*Data for review*.
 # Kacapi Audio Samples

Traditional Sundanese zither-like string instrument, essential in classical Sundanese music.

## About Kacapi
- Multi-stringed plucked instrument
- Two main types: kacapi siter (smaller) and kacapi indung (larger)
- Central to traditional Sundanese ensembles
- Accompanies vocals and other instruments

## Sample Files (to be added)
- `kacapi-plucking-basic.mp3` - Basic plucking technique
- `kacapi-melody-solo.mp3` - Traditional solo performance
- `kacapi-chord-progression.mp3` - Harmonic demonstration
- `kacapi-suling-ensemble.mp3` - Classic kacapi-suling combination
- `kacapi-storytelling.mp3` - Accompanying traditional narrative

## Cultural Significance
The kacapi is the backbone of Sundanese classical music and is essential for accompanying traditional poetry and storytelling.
---
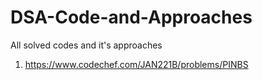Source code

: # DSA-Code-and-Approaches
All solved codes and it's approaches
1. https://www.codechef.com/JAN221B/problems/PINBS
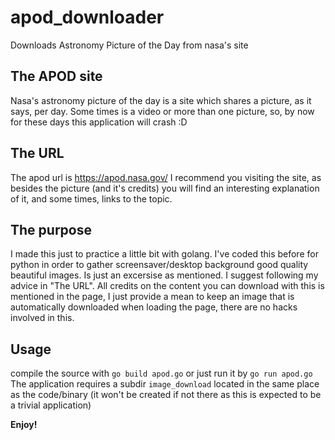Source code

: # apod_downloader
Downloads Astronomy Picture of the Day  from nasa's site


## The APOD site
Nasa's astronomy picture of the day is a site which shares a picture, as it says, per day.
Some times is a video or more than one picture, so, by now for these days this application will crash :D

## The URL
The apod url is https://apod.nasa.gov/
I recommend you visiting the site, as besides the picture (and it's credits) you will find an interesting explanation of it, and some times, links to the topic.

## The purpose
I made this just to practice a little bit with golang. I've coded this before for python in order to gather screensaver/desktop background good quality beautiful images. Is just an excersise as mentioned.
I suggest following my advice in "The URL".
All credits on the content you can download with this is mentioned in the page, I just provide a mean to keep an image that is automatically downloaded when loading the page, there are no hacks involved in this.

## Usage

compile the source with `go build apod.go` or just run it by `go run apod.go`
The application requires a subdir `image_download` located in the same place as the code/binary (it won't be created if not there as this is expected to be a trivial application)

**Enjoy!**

*Work instructions*. From the listing above, the lines starting with the one that has "Classic kacapi-suling combination" and running through the one that has "The kacapi is" should be copied exactly, ends included.

*Written answer*.
- `kacapi-suling-ensemble.mp3` - Classic kacapi-suling combination
- `kacapi-storytelling.mp3` - Accompanying traditional narrative

## Cultural Significance
The kacapi is the backbone of Sundanese classical music and is essential for accompanying traditional poetry and storytelling.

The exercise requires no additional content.